オバサンは食事会を開催する 3
「一日中ずっと勉強なんて集中力が続きません。気分転換ですよ」
「気分転換に香辛料の研究?」
「……そんな嫌そうな顔をされることですか?」
「いや、いいんだ」
ジョシュア様とは会う機会が少ないから、まだ見た目と中身のギャップに慣れていないんだと思いましょう。
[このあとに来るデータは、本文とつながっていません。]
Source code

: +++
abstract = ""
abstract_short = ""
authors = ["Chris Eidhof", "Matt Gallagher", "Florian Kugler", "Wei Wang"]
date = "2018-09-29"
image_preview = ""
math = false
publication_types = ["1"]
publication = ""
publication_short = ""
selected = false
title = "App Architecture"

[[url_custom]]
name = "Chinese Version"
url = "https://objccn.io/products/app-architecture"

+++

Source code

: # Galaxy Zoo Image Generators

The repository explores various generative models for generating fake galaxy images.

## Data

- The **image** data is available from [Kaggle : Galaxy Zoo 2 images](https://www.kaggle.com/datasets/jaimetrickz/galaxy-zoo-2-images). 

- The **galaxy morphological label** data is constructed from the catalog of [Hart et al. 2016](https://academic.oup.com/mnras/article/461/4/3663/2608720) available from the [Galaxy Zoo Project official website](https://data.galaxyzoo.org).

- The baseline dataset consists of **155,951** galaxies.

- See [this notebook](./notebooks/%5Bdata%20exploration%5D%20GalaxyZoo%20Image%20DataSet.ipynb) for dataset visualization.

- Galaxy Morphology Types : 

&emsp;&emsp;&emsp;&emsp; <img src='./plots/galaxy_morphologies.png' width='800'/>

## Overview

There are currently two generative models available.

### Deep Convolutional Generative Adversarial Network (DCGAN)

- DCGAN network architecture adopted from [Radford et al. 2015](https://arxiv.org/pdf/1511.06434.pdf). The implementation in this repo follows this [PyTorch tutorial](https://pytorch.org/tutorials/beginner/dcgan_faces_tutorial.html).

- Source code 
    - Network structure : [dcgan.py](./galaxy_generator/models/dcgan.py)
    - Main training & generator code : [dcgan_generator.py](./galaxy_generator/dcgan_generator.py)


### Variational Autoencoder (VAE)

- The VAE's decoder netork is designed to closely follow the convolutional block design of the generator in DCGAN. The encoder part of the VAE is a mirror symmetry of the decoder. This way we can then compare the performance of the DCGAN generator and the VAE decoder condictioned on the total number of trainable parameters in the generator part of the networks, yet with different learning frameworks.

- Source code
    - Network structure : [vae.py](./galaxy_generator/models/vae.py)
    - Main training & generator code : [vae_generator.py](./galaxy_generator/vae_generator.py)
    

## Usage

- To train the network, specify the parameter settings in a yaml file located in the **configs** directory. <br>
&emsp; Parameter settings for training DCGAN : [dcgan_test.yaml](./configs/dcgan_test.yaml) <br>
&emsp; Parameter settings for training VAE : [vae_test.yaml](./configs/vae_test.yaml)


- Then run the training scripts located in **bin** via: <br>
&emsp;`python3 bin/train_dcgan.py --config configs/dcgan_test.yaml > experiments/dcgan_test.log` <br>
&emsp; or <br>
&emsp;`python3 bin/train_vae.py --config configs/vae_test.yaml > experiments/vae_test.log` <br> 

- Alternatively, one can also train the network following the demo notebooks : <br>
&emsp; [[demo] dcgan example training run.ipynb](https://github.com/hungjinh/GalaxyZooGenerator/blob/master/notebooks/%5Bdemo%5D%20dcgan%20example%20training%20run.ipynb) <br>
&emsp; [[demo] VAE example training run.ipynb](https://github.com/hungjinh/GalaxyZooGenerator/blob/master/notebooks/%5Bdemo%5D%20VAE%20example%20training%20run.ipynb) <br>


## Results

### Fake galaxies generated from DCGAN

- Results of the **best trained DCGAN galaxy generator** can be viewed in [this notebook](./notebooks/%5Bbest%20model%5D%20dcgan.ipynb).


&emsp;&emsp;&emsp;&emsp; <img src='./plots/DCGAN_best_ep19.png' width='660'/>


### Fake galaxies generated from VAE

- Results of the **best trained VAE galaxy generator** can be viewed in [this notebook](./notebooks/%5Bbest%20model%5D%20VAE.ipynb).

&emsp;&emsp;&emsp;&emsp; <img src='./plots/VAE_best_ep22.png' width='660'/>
「周りを見てください。誰もおかしいと思っていませんよ?」
「思ってるよ」
意外なことにノアに突っ込みを入れられた。
「でも、それがシェリルの個性だよね」
「あら、素敵なことを言ってくれるんですね」
「遠回しな嫌味じゃないのか?」
「俺はそんな貴族的な話し方はしません」
貴族だと今の会話が嫌味になるの?
あなたって変な人よねってこと?
実際、変だとは自分でも思うから、ええ、変なんですって答えてしまいそう。
「誤解しないでくれよ? 僕もきみの能力の高さは認めているんだ。だから、父上がクロウリー男爵家との関係を悪化させたことは残念だし、嫌がらせをする者達がいたことを申し訳なく思っているよ」
「あの馬鹿な男たちは、お兄様がすぐに家族全員派閥から追い出したわよ。二度と同じようなことは起きないから、もう心配いらないわ」
にこやかなローズマリー様も当然だと言いたげに頷いているジョシュア様も、約束通りずっと味方でいてくれて心強いわ。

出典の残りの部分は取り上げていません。